Problem to work on
From the line with "### Advanced" onward, reproduce each line of the entries exactly, ending at the last one, and add nothing.

** Input records follows **

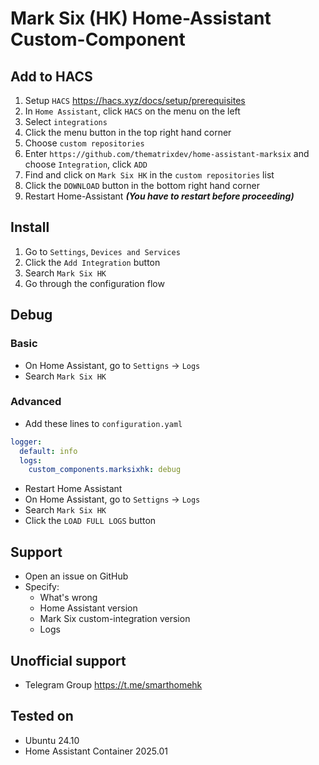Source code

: # Mark Six (HK) Home-Assistant Custom-Component

## Add to HACS

1. Setup `HACS` https://hacs.xyz/docs/setup/prerequisites
2. In `Home Assistant`, click `HACS` on the menu on the left
3. Select `integrations`
4. Click the menu button in the top right hand corner
5. Choose `custom repositories`
6. Enter `https://github.com/thematrixdev/home-assistant-marksix` and choose `Integration`, click `ADD`
7. Find and click on `Mark Six HK` in the `custom repositories` list
8. Click the `DOWNLOAD` button in the bottom right hand corner
9. Restart Home-Assistant ***(You have to restart before proceeding)***

## Install

1. Go to `Settings`, `Devices and Services`
2. Click the `Add Integration` button
3. Search `Mark Six HK`
4. Go through the configuration flow

## Debug

### Basic

- On Home Assistant, go to `Settigns` -> `Logs`
- Search `Mark Six HK`

### Advanced

- Add these lines to `configuration.yaml`

```yaml
logger:
  default: info
  logs:
    custom_components.marksixhk: debug
```

- Restart Home Assistant
- On Home Assistant, go to `Settigns` -> `Logs`
- Search `Mark Six HK`
- Click the `LOAD FULL LOGS` button

## Support

- Open an issue on GitHub
- Specify:
    - What's wrong
    - Home Assistant version
    - Mark Six custom-integration version
    - Logs

## Unofficial support

- Telegram Group https://t.me/smarthomehk

## Tested on

- Ubuntu 24.10
- Home Assistant Container 2025.01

** End of Input records **

Exercise solution
### Advanced

- Add these lines to `configuration.yaml`

```yaml
logger:
  default: info
  logs:
    custom_components.marksixhk: debug
```

- Restart Home Assistant
- On Home Assistant, go to `Settigns` -> `Logs`
- Search `Mark Six HK`
- Click the `LOAD FULL LOGS` button

## Support

- Open an issue on GitHub
- Specify:
    - What's wrong
    - Home Assistant version
    - Mark Six custom-integration version
    - Logs

## Unofficial support

- Telegram Group https://t.me/smarthomehk

## Tested on

- Ubuntu 24.10
- Home Assistant Container 2025.01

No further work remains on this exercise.